Though her screen time this week is limited, April Bowlby crushes once again as Rita Farr. Her disappointment at finding out what kind of show she’s in is palpable, but her dedication to her craft gives Rita some interesting levels in this episode. It’s also interesting to see the repercussion of the team’s actions reaching all the way back to the series’ pilot episode. I can’t wait to see how this subplot plays out.
Likewise, Diane Guerrero gets to show Jane’s more insecure side here. The funeral procession scene is beautifully shot and wisely keeps Jane at the forefront. While there are still some questions regarding how exactly the Underground “works,” this episode leans into those very questions. There’s a lot more talk about the conceptual nature of the Underground and how every one of the personalities has its own function in the world. The wax imagery used in Jane’s makeup in the real world is also very effective, giving us some bizarre visuals without having to go too far into special effects territory.

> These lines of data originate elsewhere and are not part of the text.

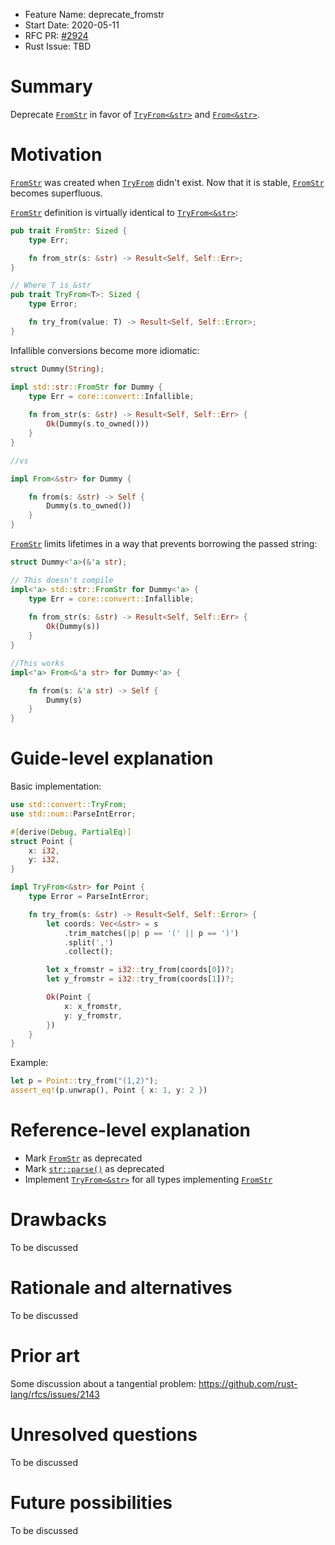 - Feature Name: deprecate_fromstr
- Start Date: 2020-05-11
- RFC PR: [#2924](https://github.com/rust-lang/rfcs/pull/2924)
- Rust Issue: TBD

# Summary
[summary]: #summary

Deprecate [`FromStr`](https://doc.rust-lang.org/std/str/trait.FromStr.html) in favor of [`TryFrom<&str>`](https://doc.rust-lang.org/std/convert/trait.TryFrom.html) and [`From<&str>`](https://doc.rust-lang.org/std/convert/trait.From.html).

# Motivation
[motivation]: #motivation

[`FromStr`](https://doc.rust-lang.org/std/str/trait.FromStr.html) was created when [`TryFrom`](https://doc.rust-lang.org/std/convert/trait.TryFrom.html) didn't exist. Now that it is stable, [`FromStr`](https://doc.rust-lang.org/std/str/trait.FromStr.html) becomes superfluous. 

[`FromStr`](https://doc.rust-lang.org/std/str/trait.FromStr.html) definition is virtually identical to [`TryFrom<&str>`](https://doc.rust-lang.org/std/convert/trait.TryFrom.html):
```rust
pub trait FromStr: Sized {
    type Err;

    fn from_str(s: &str) -> Result<Self, Self::Err>;
}

// Where T is &str
pub trait TryFrom<T>: Sized {
    type Error;

    fn try_from(value: T) -> Result<Self, Self::Error>;
}
```

Infallible conversions become more idiomatic:
```rust
struct Dummy(String);

impl std::str::FromStr for Dummy {
    type Err = core::convert::Infallible;
    
    fn from_str(s: &str) -> Result<Self, Self::Err> {
        Ok(Dummy(s.to_owned()))
    }
}

//vs

impl From<&str> for Dummy {

    fn from(s: &str) -> Self {
        Dummy(s.to_owned())
    }
}
```

[`FromStr`](https://doc.rust-lang.org/std/str/trait.FromStr.html) limits lifetimes in a way that prevents borrowing the passed string:
```rust
struct Dummy<'a>(&'a str);

// This doesn't compile
impl<'a> std::str::FromStr for Dummy<'a> {
    type Err = core::convert::Infallible;
    
    fn from_str(s: &str) -> Result<Self, Self::Err> {
        Ok(Dummy(s))
    }
}

//This works
impl<'a> From<&'a str> for Dummy<'a> {

    fn from(s: &'a str) -> Self {
        Dummy(s)
    }
}

```

# Guide-level explanation
[guide-level-explanation]: #guide-level-explanation

Basic implementation:
```rust
use std::convert::TryFrom;
use std::num::ParseIntError;

#[derive(Debug, PartialEq)]
struct Point {
    x: i32,
    y: i32,
}

impl TryFrom<&str> for Point {
    type Error = ParseIntError;

    fn try_from(s: &str) -> Result<Self, Self::Error> {
        let coords: Vec<&str> = s
            .trim_matches(|p| p == '(' || p == ')')
            .split(',')
            .collect();

        let x_fromstr = i32::try_from(coords[0])?;
        let y_fromstr = i32::try_from(coords[1])?;

        Ok(Point {
            x: x_fromstr,
            y: y_fromstr,
        })
    }
}
```

Example:
```rust
let p = Point::try_from("(1,2)");
assert_eq!(p.unwrap(), Point { x: 1, y: 2 })
```

# Reference-level explanation
[reference-level-explanation]: #reference-level-explanation

- Mark [`FromStr`](https://doc.rust-lang.org/std/str/trait.FromStr.html) as deprecated
- Mark [`str::parse()`](https://doc.rust-lang.org/std/primitive.str.html#method.parse) as deprecated
- Implement [`TryFrom<&str>`](https://doc.rust-lang.org/std/convert/trait.TryFrom.html) for all types implementing [`FromStr`](https://doc.rust-lang.org/std/str/trait.FromStr.html)

# Drawbacks
[drawbacks]: #drawbacks

To be discussed

# Rationale and alternatives
[rationale-and-alternatives]: #rationale-and-alternatives

To be discussed

# Prior art
[prior-art]: #prior-art

Some discussion about a tangential problem: https://github.com/rust-lang/rfcs/issues/2143

# Unresolved questions
[unresolved-questions]: #unresolved-questions

To be discussed

# Future possibilities
[future-possibilities]: #future-possibilities

To be discussed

The score for this episode is particularly good. I’ve given Kevin Kliner and Clint Mansell props in previous reviews, but this episode’s music gave me a little bit of everything that I love about this show’s music cues. There are some appropriately gothic and epic moments, but the spacebound nature of the story also gave the duo an excuse to give us some eerie and kooky cues straight out of a 1950s science fiction movie. It’s great. Aiding in the throwback feel are some interesting design choices. From the rickety look of the spaceship to the uniforms of the Pioneers, this feels like the ’50s collided with present day, which suits the story splendidly.
Mariana Klaveno gives an interesting and measured performance, wonderfully showcasing the exact kind of zen and inner peace that has eluded Larry since his accident all those years ago. For his own part, Matt Bomer’s vocal performance perfectly balances the anger and the frustration Larry has with a tempered sense of hope.
Also, the scenes shared between Robotman and Dorothy are handled very well. Brendan Fraser once again brings out Cliff’s softer side, which makes his angry journey through the first half of the season feel much more like it really was leading somewhere. Abigail Shapiro also manages to make Dorothy seem repentant, rather than bratty. Considering the fact that Cliff and the Chief have literally chased her to the stars to bring her home, that’s an important balance to have, as it keeps the character of Dorothy likable.
Cliff’s decision to bring the finger home from last week feels like an odd leap, but that’s Cliff for you. This will no doubt lead to something down the line, but it did feel like a strange beat.
The end of this week’s episode leaves plenty of questions as to what happens next and what a certain character’s motivations are. It’s kind of a bummer that it was slightly spoiled by last week’s episode preview, but it still left me feeling very excited for “Dumb Patrol!”